Okay, now that you're a manager, we're ready to rock.  Round two:
1.) whenever you're asked a question, given a task, or have rectal itch, call a meeting.  If you're not sure what to have the meeting about, who should be invited, or when to have it, call a preliminary meeting to brainstorm this.  Repeat as necessary.
2.) at the meeting, present the task you were given to your subordinates; assign related tasks to them, and demand that every step of the way be documented, so that it can be discussed at future meetings.  Repeat as necessary.
3.) present your findings to your superiors at the meetings that they have scheduled for you; they are following this guide as well.
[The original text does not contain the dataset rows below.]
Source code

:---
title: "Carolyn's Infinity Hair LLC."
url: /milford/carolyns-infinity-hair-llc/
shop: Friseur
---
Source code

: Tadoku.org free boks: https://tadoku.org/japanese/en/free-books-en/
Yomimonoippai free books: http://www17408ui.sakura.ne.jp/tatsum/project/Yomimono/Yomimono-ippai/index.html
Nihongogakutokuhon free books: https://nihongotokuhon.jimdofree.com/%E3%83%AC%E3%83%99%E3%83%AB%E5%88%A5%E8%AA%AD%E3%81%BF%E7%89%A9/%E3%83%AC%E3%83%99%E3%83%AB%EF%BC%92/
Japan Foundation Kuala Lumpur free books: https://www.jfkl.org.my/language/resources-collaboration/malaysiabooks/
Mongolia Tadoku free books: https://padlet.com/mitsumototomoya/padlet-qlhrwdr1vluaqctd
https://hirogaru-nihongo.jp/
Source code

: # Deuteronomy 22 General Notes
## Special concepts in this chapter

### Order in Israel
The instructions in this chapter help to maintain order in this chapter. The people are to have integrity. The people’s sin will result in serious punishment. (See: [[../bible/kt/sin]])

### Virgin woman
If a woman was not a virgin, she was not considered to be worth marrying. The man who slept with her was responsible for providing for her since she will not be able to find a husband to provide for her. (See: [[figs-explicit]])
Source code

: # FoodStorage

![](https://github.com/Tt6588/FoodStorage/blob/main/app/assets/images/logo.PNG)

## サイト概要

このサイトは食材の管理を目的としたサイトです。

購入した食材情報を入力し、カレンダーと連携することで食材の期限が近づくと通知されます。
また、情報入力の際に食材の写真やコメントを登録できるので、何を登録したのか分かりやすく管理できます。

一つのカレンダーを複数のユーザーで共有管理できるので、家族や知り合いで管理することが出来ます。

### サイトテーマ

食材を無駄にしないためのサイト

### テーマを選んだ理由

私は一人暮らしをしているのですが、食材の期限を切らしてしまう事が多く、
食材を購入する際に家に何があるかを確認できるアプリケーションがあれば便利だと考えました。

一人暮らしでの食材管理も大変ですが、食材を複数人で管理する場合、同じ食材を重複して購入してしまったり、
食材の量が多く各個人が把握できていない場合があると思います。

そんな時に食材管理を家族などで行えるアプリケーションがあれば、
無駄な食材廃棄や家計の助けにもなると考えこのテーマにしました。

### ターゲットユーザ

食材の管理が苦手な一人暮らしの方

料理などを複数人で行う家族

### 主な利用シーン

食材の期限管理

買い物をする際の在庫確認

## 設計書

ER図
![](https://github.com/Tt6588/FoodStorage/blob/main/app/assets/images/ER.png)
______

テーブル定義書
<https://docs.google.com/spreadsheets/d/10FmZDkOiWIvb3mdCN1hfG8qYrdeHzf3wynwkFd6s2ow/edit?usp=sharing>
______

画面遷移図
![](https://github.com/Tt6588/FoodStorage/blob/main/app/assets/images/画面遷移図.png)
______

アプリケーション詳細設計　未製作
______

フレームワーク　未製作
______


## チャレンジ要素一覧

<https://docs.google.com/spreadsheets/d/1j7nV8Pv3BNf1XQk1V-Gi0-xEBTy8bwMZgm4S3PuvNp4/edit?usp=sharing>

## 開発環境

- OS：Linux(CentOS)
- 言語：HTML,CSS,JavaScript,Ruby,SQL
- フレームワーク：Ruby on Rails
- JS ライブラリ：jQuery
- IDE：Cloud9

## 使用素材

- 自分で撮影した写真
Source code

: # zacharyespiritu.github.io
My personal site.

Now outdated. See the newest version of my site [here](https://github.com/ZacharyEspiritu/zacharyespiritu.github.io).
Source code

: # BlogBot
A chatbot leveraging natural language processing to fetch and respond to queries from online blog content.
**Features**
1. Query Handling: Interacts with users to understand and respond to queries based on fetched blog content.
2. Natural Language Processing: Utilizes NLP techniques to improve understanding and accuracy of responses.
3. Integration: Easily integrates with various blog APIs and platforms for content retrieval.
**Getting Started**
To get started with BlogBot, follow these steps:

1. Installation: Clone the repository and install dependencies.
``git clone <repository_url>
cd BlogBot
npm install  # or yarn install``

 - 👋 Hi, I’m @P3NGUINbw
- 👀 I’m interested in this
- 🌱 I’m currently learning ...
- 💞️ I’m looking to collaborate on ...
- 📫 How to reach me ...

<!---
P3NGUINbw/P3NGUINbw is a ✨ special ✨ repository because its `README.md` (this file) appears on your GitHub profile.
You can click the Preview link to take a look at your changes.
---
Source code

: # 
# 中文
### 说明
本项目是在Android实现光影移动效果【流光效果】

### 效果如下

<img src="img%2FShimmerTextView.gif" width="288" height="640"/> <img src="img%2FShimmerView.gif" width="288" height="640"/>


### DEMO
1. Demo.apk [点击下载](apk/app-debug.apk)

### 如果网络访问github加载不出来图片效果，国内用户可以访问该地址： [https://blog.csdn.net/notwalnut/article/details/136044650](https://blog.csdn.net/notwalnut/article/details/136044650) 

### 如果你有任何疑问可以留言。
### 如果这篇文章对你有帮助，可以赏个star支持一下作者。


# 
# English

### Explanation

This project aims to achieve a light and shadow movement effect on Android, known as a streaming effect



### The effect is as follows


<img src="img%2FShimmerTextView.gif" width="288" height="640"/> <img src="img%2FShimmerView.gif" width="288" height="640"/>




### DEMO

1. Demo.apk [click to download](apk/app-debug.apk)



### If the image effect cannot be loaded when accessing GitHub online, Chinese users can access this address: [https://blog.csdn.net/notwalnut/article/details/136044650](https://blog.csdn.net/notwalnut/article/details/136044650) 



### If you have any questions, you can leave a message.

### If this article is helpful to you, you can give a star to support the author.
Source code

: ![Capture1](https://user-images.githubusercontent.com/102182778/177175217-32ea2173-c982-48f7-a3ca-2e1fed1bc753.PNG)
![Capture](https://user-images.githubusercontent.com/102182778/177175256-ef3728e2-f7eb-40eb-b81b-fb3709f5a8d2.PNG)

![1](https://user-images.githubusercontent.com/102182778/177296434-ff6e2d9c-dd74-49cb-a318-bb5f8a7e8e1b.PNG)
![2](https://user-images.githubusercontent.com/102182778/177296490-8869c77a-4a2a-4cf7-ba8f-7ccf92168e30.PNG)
That's it.  Stick with the program, and you will be promoted into a nice safe "VP of Information Services Management Consulting Processes" position before you know it.  Here's why:  Your employees will never question you, because they work for you and because you're keeping them docile with mind-numbing meetings and paperwork.  Because you are the one bringing solutions to your superiors, they will see you as the hero.  If something bad happens, you're cool:  If your employees balk at something, remind them that the task comes from higher up, and you'll see what you can do, but it's not your call to make, so it's best to stick with the program.  If your superiors have issues with something, act surprised that your subordinates would have come up with such a lame concept, and promise to address the issue with them.  You're bulletproof.

Of course, you will go straight to the "smoking a turd for all eternity" circle of hell for being another force for mediocrity in the world, but in the meantime that Mercedes is pretty sweet.